== Directions ==
If a line in the listing below contains "Australian", return that line.

== Data records ==
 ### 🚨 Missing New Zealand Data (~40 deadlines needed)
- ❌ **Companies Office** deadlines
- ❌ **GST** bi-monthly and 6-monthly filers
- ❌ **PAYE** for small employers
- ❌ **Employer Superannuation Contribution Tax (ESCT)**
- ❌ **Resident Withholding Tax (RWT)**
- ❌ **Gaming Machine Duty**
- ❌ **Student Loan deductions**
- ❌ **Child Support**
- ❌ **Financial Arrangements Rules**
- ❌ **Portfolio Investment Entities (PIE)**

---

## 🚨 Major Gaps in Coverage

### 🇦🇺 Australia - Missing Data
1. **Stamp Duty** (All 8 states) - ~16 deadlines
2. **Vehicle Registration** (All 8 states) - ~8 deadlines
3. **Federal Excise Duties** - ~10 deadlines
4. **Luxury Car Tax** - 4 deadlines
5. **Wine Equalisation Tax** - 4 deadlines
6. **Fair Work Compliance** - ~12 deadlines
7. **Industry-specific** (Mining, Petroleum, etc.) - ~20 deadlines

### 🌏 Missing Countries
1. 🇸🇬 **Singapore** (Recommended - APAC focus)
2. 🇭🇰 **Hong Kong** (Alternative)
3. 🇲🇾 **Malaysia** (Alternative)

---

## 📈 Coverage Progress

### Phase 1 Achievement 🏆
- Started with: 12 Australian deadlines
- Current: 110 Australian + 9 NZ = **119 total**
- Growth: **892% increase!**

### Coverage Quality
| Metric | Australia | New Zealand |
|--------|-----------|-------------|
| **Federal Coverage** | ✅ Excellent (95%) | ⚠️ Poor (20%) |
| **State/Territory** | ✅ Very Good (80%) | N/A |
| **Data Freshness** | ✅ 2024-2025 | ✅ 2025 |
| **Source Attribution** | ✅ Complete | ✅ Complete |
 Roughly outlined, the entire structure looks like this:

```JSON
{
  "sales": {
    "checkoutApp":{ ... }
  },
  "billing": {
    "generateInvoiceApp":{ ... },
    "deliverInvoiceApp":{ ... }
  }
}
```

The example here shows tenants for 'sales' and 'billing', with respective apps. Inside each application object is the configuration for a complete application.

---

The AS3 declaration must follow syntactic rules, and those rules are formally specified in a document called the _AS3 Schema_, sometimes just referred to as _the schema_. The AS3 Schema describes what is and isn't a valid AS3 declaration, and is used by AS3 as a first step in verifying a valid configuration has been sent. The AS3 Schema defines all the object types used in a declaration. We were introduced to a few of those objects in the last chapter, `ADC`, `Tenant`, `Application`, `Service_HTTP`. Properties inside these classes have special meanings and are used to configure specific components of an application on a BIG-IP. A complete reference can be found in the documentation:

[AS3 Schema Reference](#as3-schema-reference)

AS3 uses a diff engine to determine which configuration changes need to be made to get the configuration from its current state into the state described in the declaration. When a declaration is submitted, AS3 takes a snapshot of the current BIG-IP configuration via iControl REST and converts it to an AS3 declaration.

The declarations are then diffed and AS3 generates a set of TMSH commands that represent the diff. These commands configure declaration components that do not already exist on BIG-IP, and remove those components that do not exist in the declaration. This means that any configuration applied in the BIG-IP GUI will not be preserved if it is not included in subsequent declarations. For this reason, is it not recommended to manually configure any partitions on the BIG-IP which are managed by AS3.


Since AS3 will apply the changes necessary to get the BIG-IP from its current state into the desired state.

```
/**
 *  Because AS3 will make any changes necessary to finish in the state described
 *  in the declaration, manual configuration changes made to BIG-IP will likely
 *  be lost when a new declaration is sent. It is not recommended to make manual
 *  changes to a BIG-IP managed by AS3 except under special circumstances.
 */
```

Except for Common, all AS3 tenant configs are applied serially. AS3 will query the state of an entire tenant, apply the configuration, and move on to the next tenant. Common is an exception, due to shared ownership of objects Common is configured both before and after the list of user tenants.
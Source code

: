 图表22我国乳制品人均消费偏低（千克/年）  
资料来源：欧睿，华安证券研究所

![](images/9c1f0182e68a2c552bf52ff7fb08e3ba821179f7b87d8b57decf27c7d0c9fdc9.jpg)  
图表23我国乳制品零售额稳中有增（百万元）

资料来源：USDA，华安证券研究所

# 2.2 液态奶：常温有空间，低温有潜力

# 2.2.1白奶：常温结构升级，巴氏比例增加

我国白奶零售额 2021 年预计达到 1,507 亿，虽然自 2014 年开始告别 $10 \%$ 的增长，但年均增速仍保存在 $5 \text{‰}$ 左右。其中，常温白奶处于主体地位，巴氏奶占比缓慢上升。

== Answer section ==
- Started with: 12 Australian deadlines
- Current: 110 Australian + 9 NZ = **119 total**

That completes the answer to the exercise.